18.104.22.168 Debts Arising under the SSAct from 1/7/2001
SSAct section 1223 aims to simplify and outline debt recovery processes and define more clearly what is a recoverable debt.
SSAct section 1223 describes the categories of debts recoverable under the SSAct.
The provisions of section 1223(1B) operate to define CP overpayments that are NOT recoverable under the SSAct.

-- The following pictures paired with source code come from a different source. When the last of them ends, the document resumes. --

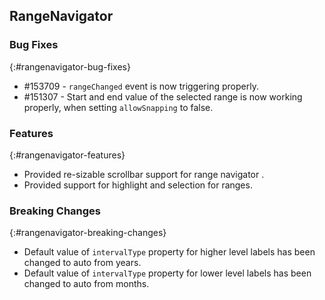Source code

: ## RangeNavigator

### Bug Fixes
{:#rangenavigator-bug-fixes}

* \#153709 - `rangeChanged` event is now triggering properly.
* \#151307 - Start and end value of the selected range is now working properly, when setting `allowSnapping` to false. 


### Features
{:#rangenavigator-features}

* Provided re-sizable scrollbar support for range navigator .
* Provided support for highlight and selection for ranges. 

### Breaking Changes
{:#rangenavigator-breaking-changes}

* Default value of `intervalType` property for higher level labels has been changed to auto from years.
* Default value of `intervalType` property for lower level labels has been changed to auto from months.
 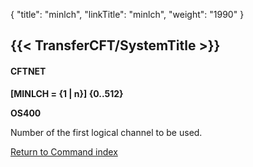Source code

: {
    "title": "minlch",
    "linkTitle": "minlch",
    "weight": "1990"
}<span id="minlch"></span>

## {{< TransferCFT/SystemTitle  >}}

#### CFTNET

****\[MINLCH = {1 | n}\] {0..512}****

****OS400****

Number of the first logical channel to be used.

[Return to Command index](../../)
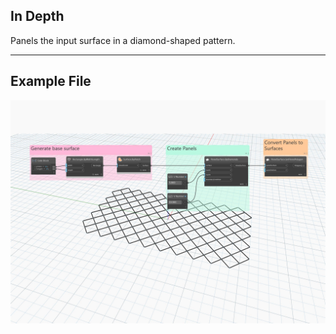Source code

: ## In Depth
Panels the input surface in a diamond-shaped pattern.
___
## Example File

![ByDiamonds](./Autodesk.DesignScript.Geometry.PanelSurface.ByDiamonds_img.jpg)
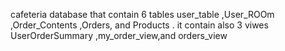cafeteria database that contain 6 tables user_table ,User_ROOm ,Order_Contents ,Orders, and Products . it contain also 3 viwes UserOrderSummary ,my_order_view,and orders_view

Retrospective effect of the SSAct
The current version of section 1223 does not apply where the recipient has an 'accrued right' to have the substantive issues of the matter decided under the provisions of the Social Security Act 1947 or under earlier provisions of the SSAct. An 'accrued right' may arise where a case was already under review at the time of the legislative change.
SSAct section 1223
SSAct section 1223(1) defines debts that are recoverable. If a social security payment is made and a person who obtains the benefit of the payment was not entitled for any reason to obtain that benefit the amount of the payment is a debt to the Commonwealth by the person who obtained the benefit of the payment.
The term 'obtains the benefit of the payment' in broad terms means where a social security payment is made and a person's wealth is directly increased as a result, the person has obtained the benefit of the payment.

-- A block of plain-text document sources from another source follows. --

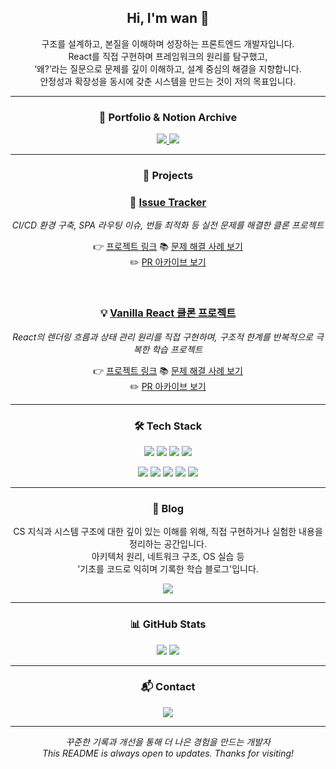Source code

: <h2 align="center">Hi, I'm wan 👋</h2>
<p align="center">
  구조를 설계하고, 본질을 이해하며 성장하는 프론트엔드 개발자입니다.<br/>
  React를 직접 구현하며 프레임워크의 원리를 탐구했고,<br/>
  ‘왜?’라는 질문으로 문제를 깊이 이해하고, 설계 중심의 해결을 지향합니다.<br/>
  안정성과 확장성을 동시에 갖춘 시스템을 만드는 것이 저의 목표입니다.
</p>


---

<h3 align="center">📌 Portfolio & Notion Archive</h3>

<p align="center">
  <a href="https://coconut-ferret-aac.notion.site/24402717a647803189dacd80e3dc2721" target="_blank">
    <img src="https://img.shields.io/badge/문제 해결 사례 (Notion)-000000?style=for-the-badge&logo=notion&logoColor=white" />
  </a>
  <a href="https://coconut-ferret-aac.notion.site/Pull-Request-24502717a6478033b48dc091960a74b4?source=copy_link" target="_blank">
    <img src="https://img.shields.io/badge/PR 아카이빙 - 커밋 기반 학습 정리-181717?style=for-the-badge&logo=github&logoColor=white" />
  </a>
</p>

---
<h3 align="center">🧩 Projects</h3>

<div align="center">
  
### 🔧 [Issue Tracker](https://github.com/wan0514/issue-tracker)  
<i>CI/CD 환경 구축, SPA 라우팅 이슈, 번들 최적화 등 실전 문제를 해결한 클론 프로젝트</i>

</div>

<p align="center">
  👉 <a href="https://github.com/wan0514/issue-tracker">프로젝트 링크</a>
  📚 <a href="https://github.com/wan0514/issue-tracker/wiki">문제 해결 사례 보기</a><br />
  ✏️ <a href="https://github.com/codesquad-masters2025-team02/issue-tracker/issues?q=is%3Apr%20author%3Awan0514">PR 아카이브 보기</a>
</p>

<br />

<div align="center">

### 💡 [Vanilla React 클론 프로젝트](https://github.com/wan0514/fe-my-react)  
<i>React의 렌더링 흐름과 상태 관리 원리를 직접 구현하며, 구조적 한계를 반복적으로 극복한 학습 프로젝트</i>

</div>

<p align="center">
  👉 <a href="https://github.com/wan0514/fe-my-react">프로젝트 링크</a>
  📚 <a href="https://github.com/wan0514/fe-my-react/wiki#%EF%B8%8F-%EB%AC%B8%EC%A0%9C-%ED%95%B4%EA%B2%B0-troubleshooting">문제 해결 사례 보기</a><br />
  ✏️ <a href="https://github.com/wan0514/fe-my-react/pulls?q=is%3Apr+is%3Aclosed">PR 아카이브 보기</a>
</p>


---

<h3 align="center">🛠 Tech Stack</h3>

<p align="center">
  <img src="https://img.shields.io/badge/HTML5-E34F26?style=flat&logo=html5&logoColor=white" />
  <img src="https://img.shields.io/badge/CSS3-1572B6?style=flat&logo=css3&logoColor=white" />
  <img src="https://img.shields.io/badge/JavaScript-F7DF1E?style=flat&logo=javascript&logoColor=black" />
  <img src="https://img.shields.io/badge/React-61DAFB?style=flat&logo=react&logoColor=black" />
</p>

<p align="center">
  <img src="https://img.shields.io/badge/TypeScript-3178C6?style=flat&logo=typescript&logoColor=white" />
  <img src="https://img.shields.io/badge/React Query-FF4154?style=flat&logo=react-query&logoColor=white" />
  <img src="https://img.shields.io/badge/Zustand-000000?style=flat&logo=zustand&logoColor=white" />
  <img src="https://img.shields.io/badge/Emotion-DB7093?style=flat&logo=emotion&logoColor=white" />
  <img src="https://img.shields.io/badge/GitHub Actions-2088FF?style=flat&logo=githubactions&logoColor=white" />
</p>

---

<h3 align="center">📝 Blog</h3>

<p align="center">
CS 지식과 시스템 구조에 대한 깊이 있는 이해를 위해,  
직접 구현하거나 실험한 내용을 정리하는 공간입니다.<br/>
아키텍처 원리, 네트워크 구조, OS 실습 등<br/>
'기초를 코드로 익히며 기록한 학습 블로그'입니다.
</p>

<p align="center">
  <a href="https://wan0514.github.io/" target="_blank">
    <img src="https://img.shields.io/badge/wan의 블로그-000000?style=for-the-badge&logo=hugo&logoColor=white" />
  </a>
</p>

---

<h3 align="center">📊 GitHub Stats</h3>

<p align="center">
  <img src="https://github-readme-stats.vercel.app/api?username=wan0514&show_icons=true&theme=tokyonight" />
  <img src="https://github-readme-stats.vercel.app/api/top-langs/?username=wan0514&layout=compact&theme=tokyonight" />
</p>

---

<h3 align="center">📬 Contact</h3>

<p align="center">
  <a href="mailto:wjdqo9705@gmail.com">
    <img src="https://img.shields.io/badge/wjdqo9705@gmail.com-D14836?style=for-the-badge&logo=gmail&logoColor=white" />
  </a>
</p>

---

<p align="center">
  <em>꾸준한 기록과 개선을 통해 더 나은 경험을 만드는 개발자</em><br/>
  <em>This README is always open to updates. Thanks for visiting!</em>
</p>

Section 1223(1AA) ensures that where a payment has been paid to a person who is entitled to the payment (or has been paid to a third party at the request of the person) the person is taken to have obtained the benefit of the payment and no debt can arise if another person obtains the benefit of that payment.
Section 1223(1AA) does not operate to prevent a debt arising that is due to the Commonwealth by the third party under section 1223(1).
Example: Where a person has made a mistake in advising Centrelink to make payments into a particular bank account and the bank details are incorrect then a debt can still arise under section 1223(1).
Section 1223(1AB) sets out some examples where section 1223(1) applies but it does not limit the provisions to those examples.
- payments made to a person by mistake as a result of a computer or administrative error,
- payments that were not payable,
- payments made to a person who was not qualified for the payment, and
- payments made as a result of a contravention of social security law, a false statement or a misrepresentation.
Section 1223(1AC) provides that debts arising from administrative or computer error are not subject to the determination provisions.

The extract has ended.